We live in the mystery of the “hear” and the “not yet.” The Parousia is about this moment rapped into eternity. Not a reality that we are meant to understand, but to embrace.
What did I just say? Did you understand? More than likely no. Which might have been the same reaction to the folks who listened to Jesus when He gave them a new set of directives. Everybody was used to the old ways—the old Commandments. Jesus introduced a completely new radical way of looking at reality. “Blessed are the poor”, Jesus said. Nobody wants to be poor. We get an education, we work hard, we save money in the bank to avoid being poor. However, Jesus not only said that to be poor was ok; He called them “blessed”. That means that to be poor is a goal—something that we should try to be. Made no sense to the average person 2000 years ago, still makes no sense today. Our vision is limited to our present situation in the material world. Jesus invites us to step into the spiritual world. People who are spiritually poor do not depend on possessions to give them happiness. We come with nothing; we will leave with nothing. Meanwhile, the illusion continues: that only wealth will bring us happiness. We not only believe the illusion, but we also perpetuate the lie by instilling the same values on future generations. How much is he worth? How much is she worth? Naturally, we are speaking about their net worth. Rarely would someone answer by saying, “He/She is worth the Blood of Jesus Christ.” That was what Jesus paid to save us. He died for us so that we would not have to die. We are an expensive ticket!

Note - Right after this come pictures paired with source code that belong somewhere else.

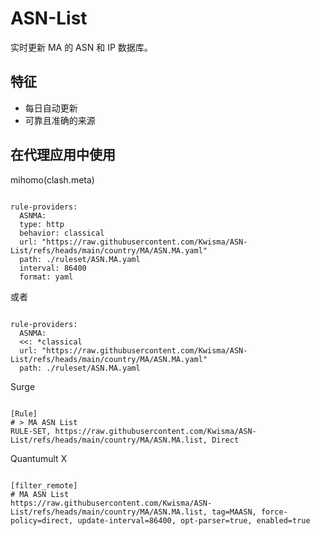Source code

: 
# ASN-List
    
实时更新 MA 的 ASN 和 IP 数据库。
    
## 特征
    
- 每日自动更新
- 可靠且准确的来源
    
## 在代理应用中使用
    
mihomo(clash.meta)
   
<pre><code class="language-javascript">
rule-providers:
  ASNMA:
  type: http
  behavior: classical
  url: "https://raw.githubusercontent.com/Kwisma/ASN-List/refs/heads/main/country/MA/ASN.MA.yaml"
  path: ./ruleset/ASN.MA.yaml
  interval: 86400
  format: yaml
</code></pre>

或者

<pre><code class="language-javascript">
rule-providers:
  ASNMA:
  <<: *classical
  url: "https://raw.githubusercontent.com/Kwisma/ASN-List/refs/heads/main/country/MA/ASN.MA.yaml"
  path: ./ruleset/ASN.MA.yaml
</code></pre>
    
Surge
    
<pre><code class="language-javascript">
[Rule]
# > MA ASN List
RULE-SET, https://raw.githubusercontent.com/Kwisma/ASN-List/refs/heads/main/country/MA/ASN.MA.list, Direct
</code></pre>
    
Quantumult X
    
<pre><code class="language-javascript">
[filter_remote]
# MA ASN List
https://raw.githubusercontent.com/Kwisma/ASN-List/refs/heads/main/country/MA/ASN.MA.list, tag=MAASN, force-policy=direct, update-interval=86400, opt-parser=true, enabled=true
</code></pre>
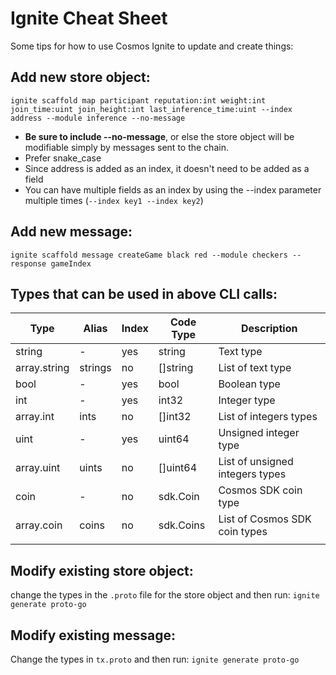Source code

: # Ignite Cheat Sheet
Some tips for how to use Cosmos Ignite to update and create things:

## Add new store object:

`ignite scaffold map participant reputation:int weight:int join_time:uint join_height:int last_inference_time:uint --index address --module inference --no-message`

- **Be sure to include --no-message**, or else the store object will be modifiable simply by messages sent to the chain.
- Prefer snake_case
- Since address is added as an index, it doesn't need to be added as a field
- You can have multiple fields as an index by using the --index parameter multiple times (`--index key1 --index key2`)

## Add new message:
`ignite scaffold message createGame black red --module checkers --response gameIndex`

## Types that can be used in above CLI calls:

| Type         | Alias   | Index | Code Type | Description                     |
| ------------ | ------- | ----- | --------- | ------------------------------- |
| string       | -       | yes   | string    | Text type                       |
| array.string | strings | no    | []string  | List of text type               |
| bool         | -       | yes   | bool      | Boolean type                    |
| int          | -       | yes   | int32     | Integer type                    |
| array.int    | ints    | no    | []int32   | List of integers types          |
| uint         | -       | yes   | uint64    | Unsigned integer type           |
| array.uint   | uints   | no    | []uint64  | List of unsigned integers types |
| coin         | -       | no    | sdk.Coin  | Cosmos SDK coin type            |
| array.coin   | coins   | no    | sdk.Coins | List of Cosmos SDK coin types   |
|              |         |       |           |                                 |


## Modify existing store object:
change the types in the `.proto` file for the store object and then run:
`ignite generate proto-go`

## Modify existing message:
Change the types in `tx.proto` and then run:
`ignite generate proto-go`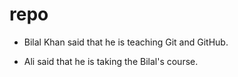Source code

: # repo

- Bilal Khan said that he is teaching Git and GitHub.

- Ali said that he is taking the Bilal's course.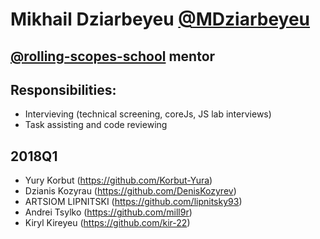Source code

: # Mikhail Dziarbeyeu [@MDziarbeyeu](https://github.com/michdreby/)

## [@rolling-scopes-school](https://github.com/rolling-scopes-school) mentor

## Responsibilities:
- Intervieving (technical screening, coreJs, JS lab interviews)
- Task assisting and code reviewing

## 2018Q1
- Yury Korbut (https://github.com/Korbut-Yura)
- Dzianis Kozyrau (https://github.com/DenisKozyrev)
- ARTSIOM LIPNITSKI (https://github.com/lipnitsky93)
- Andrei Tsylko (https://github.com/mill9r)
- Kiryl Kireyeu (https://github.com/kir-22)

Instant gratification is in style. We like to touch a screen, push a button or give a voice command and be obeyed. Of course, we get better results from devices than from people. Speed is preferred to a snail’s pace. Consider that the world points in one direction and Jesus points in the opposite direction. Like oil and water—they just don’t mix. But we keep trying. We shake the bottle, but the oil separates from the water. We attempt to justify our behavior by the fashion, the strength in numbers—“everybody’s doing it”, or the ageless excuse—“the devil made me do it.” If we shake the bottle hard the oil and the water seem to unite. Those are the times that we do not want to face our problems. Denial is comfortable. Then reality sets in. The sun always rises, and we must face the person in the mirror. Takes a spirit of spiritual poverty to admit our sin. “If my wife would behave; if my husband would pay attention to me; if my parents didn’t treat me unfairly.” We cannot change anyone, only ourselves.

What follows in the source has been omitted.